Peu de miel, mais quel miel!

Pas facile de trouver le bon moment pour récolter le premier miel cette année. Trop froid, trop chaud ou trop humide: avec cette météo versatile, les abeilles ne savaient plus sur quelles pattes danser et tardaient à operculer les cellules contenant le précieux liquide ambré. Profitant d’une accalmie avant le déluge annoncé, j’ai fini par poser les chasse-abeilles sur deux ruches, histoire de récolter le contenu d’une dizaine de cadres seulement. C’est dire si les 13 de kilos de miel extraits ce vendredi seront appréciés! En apiculture, les années qui se suivent se ressemblent rarement, et quand certaines colonies de plaine ou de montagne portent des doubles voir même des triples hausses débordantes de miel, d’autres -moins gâtées par les conditions locales- peinent à faire des réserves. C’est le cas de mes abeilles ce printemps.

Quoi qu’il en soit, je suis très contente d’avoir réduit de moitié mon nombre de colonies par rapport à l’an dernier. Après avoir mené une enquête sur la compétition entre les abeilles sauvages et domestiques, il m’est apparu évident que j’avais trop d’abeilles (lire billet du 13 février 2018) par rapport aux ressources florales à disposition dans le secteur, et ce d’autant plus qu’il y a d’autres apiculteurs au village.
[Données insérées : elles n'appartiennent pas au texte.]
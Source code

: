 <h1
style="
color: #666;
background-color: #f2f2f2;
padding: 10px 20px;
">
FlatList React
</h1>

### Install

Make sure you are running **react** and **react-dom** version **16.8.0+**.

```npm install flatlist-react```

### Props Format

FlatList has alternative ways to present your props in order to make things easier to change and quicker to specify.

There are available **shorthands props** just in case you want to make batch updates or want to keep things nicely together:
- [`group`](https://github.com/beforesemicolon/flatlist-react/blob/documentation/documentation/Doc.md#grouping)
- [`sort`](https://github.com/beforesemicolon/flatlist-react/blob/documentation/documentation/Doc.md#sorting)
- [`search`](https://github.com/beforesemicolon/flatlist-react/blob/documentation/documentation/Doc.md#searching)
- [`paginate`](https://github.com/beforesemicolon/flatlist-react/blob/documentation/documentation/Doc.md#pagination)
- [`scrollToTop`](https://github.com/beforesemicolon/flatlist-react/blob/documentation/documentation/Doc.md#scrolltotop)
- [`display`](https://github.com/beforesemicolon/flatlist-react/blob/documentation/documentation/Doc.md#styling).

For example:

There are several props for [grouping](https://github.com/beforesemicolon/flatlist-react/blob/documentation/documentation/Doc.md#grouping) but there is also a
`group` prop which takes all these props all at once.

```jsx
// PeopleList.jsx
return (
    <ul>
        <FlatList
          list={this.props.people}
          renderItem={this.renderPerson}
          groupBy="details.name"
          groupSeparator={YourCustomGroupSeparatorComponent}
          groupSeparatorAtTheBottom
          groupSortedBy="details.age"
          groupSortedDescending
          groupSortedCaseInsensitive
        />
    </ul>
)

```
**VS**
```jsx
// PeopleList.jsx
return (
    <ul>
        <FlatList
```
Dans la foulée, et suite à un cours sur l’apiculture biologique proposé par le FIBL (voir article T&N du 20.04.17), j’ai renoncé à introduire de nouvelles cires gaufrées dans les ruches. Des analyses effectuées par le centre de recherche apicole d’Agroscope ont en effet révélé la présence de produits de synthèse dans les cires proposées: on y trouve sans surprise des traces de pesticides, rapportés dans la ruche par les pollinisatrices, mais plus révoltant, on y découvre aussi des produits de traitements anti-mites et anti-varroas peu recommandables, utilisés par des apiculteurs sans scrupules. Les chercheurs ont notamment détecté des résidus d’amitraze, une molécule neurotoxique interdite en Suisse mais que certains n’hésitent pas à aller se procurer de l’autre côté de la frontière. Ces substances proscrites finissent aussi dans les ruches d’apiculteurs irréprochables car les cires gaufrées vendues par les sociétés apicoles sont issues de la refonte de vieilles cires provenant de tout azimut.  Pour supprimer ce risque dommageable à la santé des abeilles et à la qualité du miel, trois possibilités: faire produire toute la cire aux abeilles, recycler sa propre cire chez un producteur de confiance ou acheter de la cire bio. Comme celle-ci vient généralement d’Afrique, j’ai opté pour la première solution, qui est au final la plus naturelle.

Désormais, j’introduis dans les hausses et les corps de ruche des cadres vides, sur lesquels mes abeilles ont un évident plaisir à construire dare-dare de magnifiques rayons dorés. Pendant ce temps là bien sûr, elles ne récoltent pas de miel et en consomment un peu, mais peu importe. Il nous en restera toujours bien assez pour napper nos tartines.